O agente da Polícia Federal investigado por supostamente intimidar estudantes da Universidade Federal de Mato Grosso (UFMT) após a repercussão do caso da chamada “lista de estupráveis” apresentou atestado médico e teve o depoimento adiado. Segundo a corporação, ele também é alvo de um Processo Administrativo Disciplinar (PAD).
O policial é pai de um dos estudantes apontados nas investigações relacionadas à lista que circulou entre alunos e continha nomes de mulheres classificadas de forma ofensiva e criminosa. Conforme a Polícia Federal, o servidor encontra-se afastado por licença médica e deverá ser ouvido pela Corregedoria após o término do afastamento, ainda sem data definida.
De acordo com a UFMT, o agente registrou um boletim de ocorrência alegando que o filho estaria sendo ameaçado por outros estudantes. Essa teria sido a justificativa para sua ida ao campus universitário.
Imagens das câmeras de segurança mostram o policial circulando pelos corredores da universidade usando mochila, boné e portando um objeto na cintura semelhante a uma pasta. Após o episódio, estudantes relataram terem se sentido intimidados.
A Polícia Federal informou que a arma funcional do servidor foi recolhida durante as investigações e destacou que o caso está sendo apurado pela Corregedoria Regional da instituição em Mato Grosso. Em nota, a corporação afirmou que adotou as medidas administrativas cabíveis e reforçou o compromisso com a legalidade, a ética e a conduta funcional de seus servidores.
A universidade também informou que realizou uma reunião com representantes da Polícia Federal para discutir medidas de segurança diante da repercussão do caso.
No início de maio, um estudante do curso de Direito da UFMT foi afastado das atividades acadêmicas após ser apontado como envolvido na criação de uma lista que classificava alunas da instituição como “estupráveis”.
Mensagens atribuídas a estudantes passaram a circular nas redes sociais e em aplicativos de conversa, provocando indignação e mobilizações dentro da universidade.
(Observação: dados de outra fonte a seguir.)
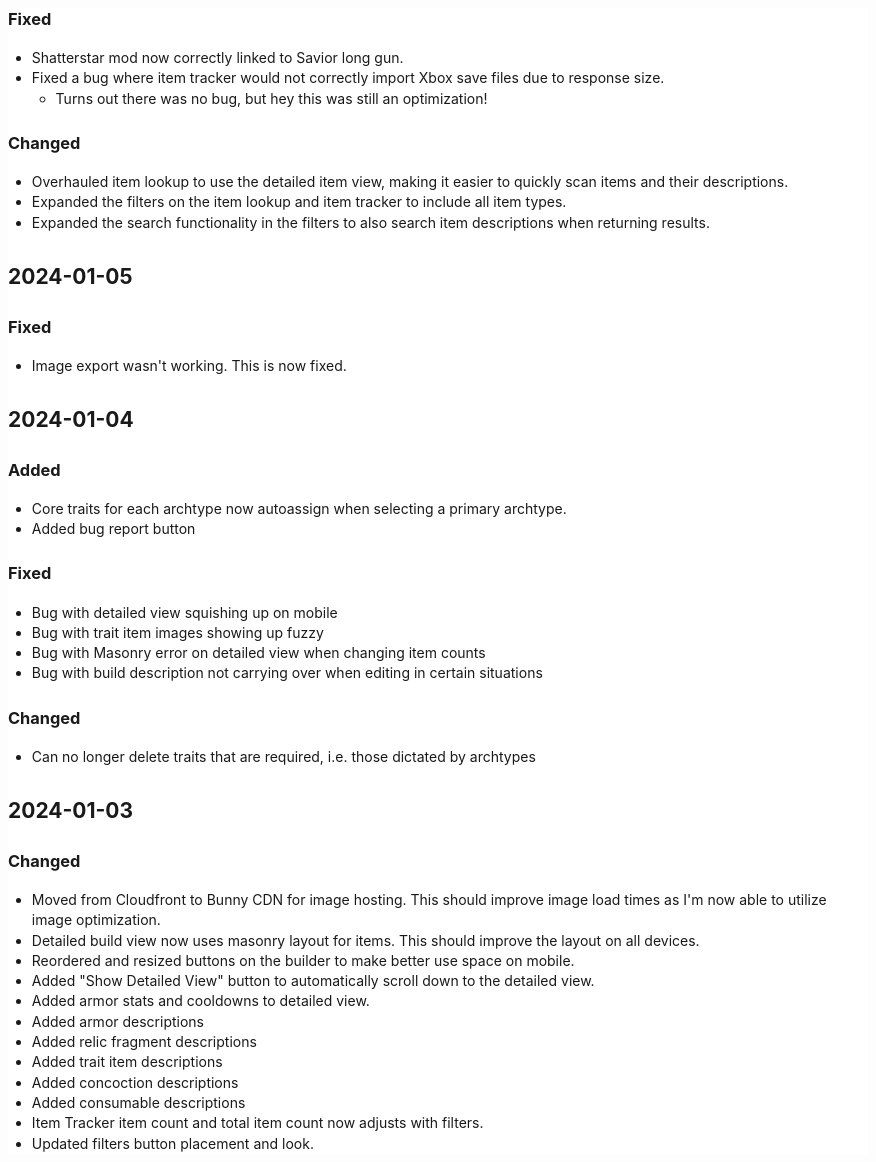 ### Fixed

- Shatterstar mod now correctly linked to Savior long gun.
- Fixed a bug where item tracker would not correctly import Xbox save files due to response size.
  - Turns out there was no bug, but hey this was still an optimization!

### Changed

- Overhauled item lookup to use the detailed item view, making it easier to quickly scan items and their descriptions.
- Expanded the filters on the item lookup and item tracker to include all item types.
- Expanded the search functionality in the filters to also search item descriptions when returning results.

## 2024-01-05

### Fixed

- Image export wasn't working. This is now fixed.

## 2024-01-04

### Added

- Core traits for each archtype now autoassign when selecting a primary archtype.
- Added bug report button

### Fixed

- Bug with detailed view squishing up on mobile
- Bug with trait item images showing up fuzzy
- Bug with Masonry error on detailed view when changing item counts
- Bug with build description not carrying over when editing in certain situations

### Changed

- Can no longer delete traits that are required, i.e. those dictated by archtypes

## 2024-01-03

### Changed

- Moved from Cloudfront to Bunny CDN for image hosting. This should improve image load times as I'm now able to utilize image optimization.
- Detailed build view now uses masonry layout for items. This should improve the layout on all devices.
- Reordered and resized buttons on the builder to make better use space on mobile.
- Added "Show Detailed View" button to automatically scroll down to the detailed view.
- Added armor stats and cooldowns to detailed view.
- Added armor descriptions
- Added relic fragment descriptions
- Added trait item descriptions
- Added concoction descriptions
- Added consumable descriptions
- Item Tracker item count and total item count now adjusts with filters.
- Updated filters button placement and look.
O caso gerou protestos de alunos e levou o Ministério Público de Mato Grosso a instaurar procedimento administrativo para apurar possíveis crimes.
Segundo o Ministério Público, as mensagens continham referências explícitas à prática de violência sexual contra colegas da universidade. O órgão solicitou informações à UFMT sobre as providências adotadas e determinou que entidades estudantis encaminhassem documentos e provas relacionadas ao caso.
A Polícia Civil também investiga os fatos e os envolvidos já identificados deverão prestar depoimento. Enquanto isso, estudantes e familiares seguem cobrando medidas que garantam a segurança dentro do campus universitário.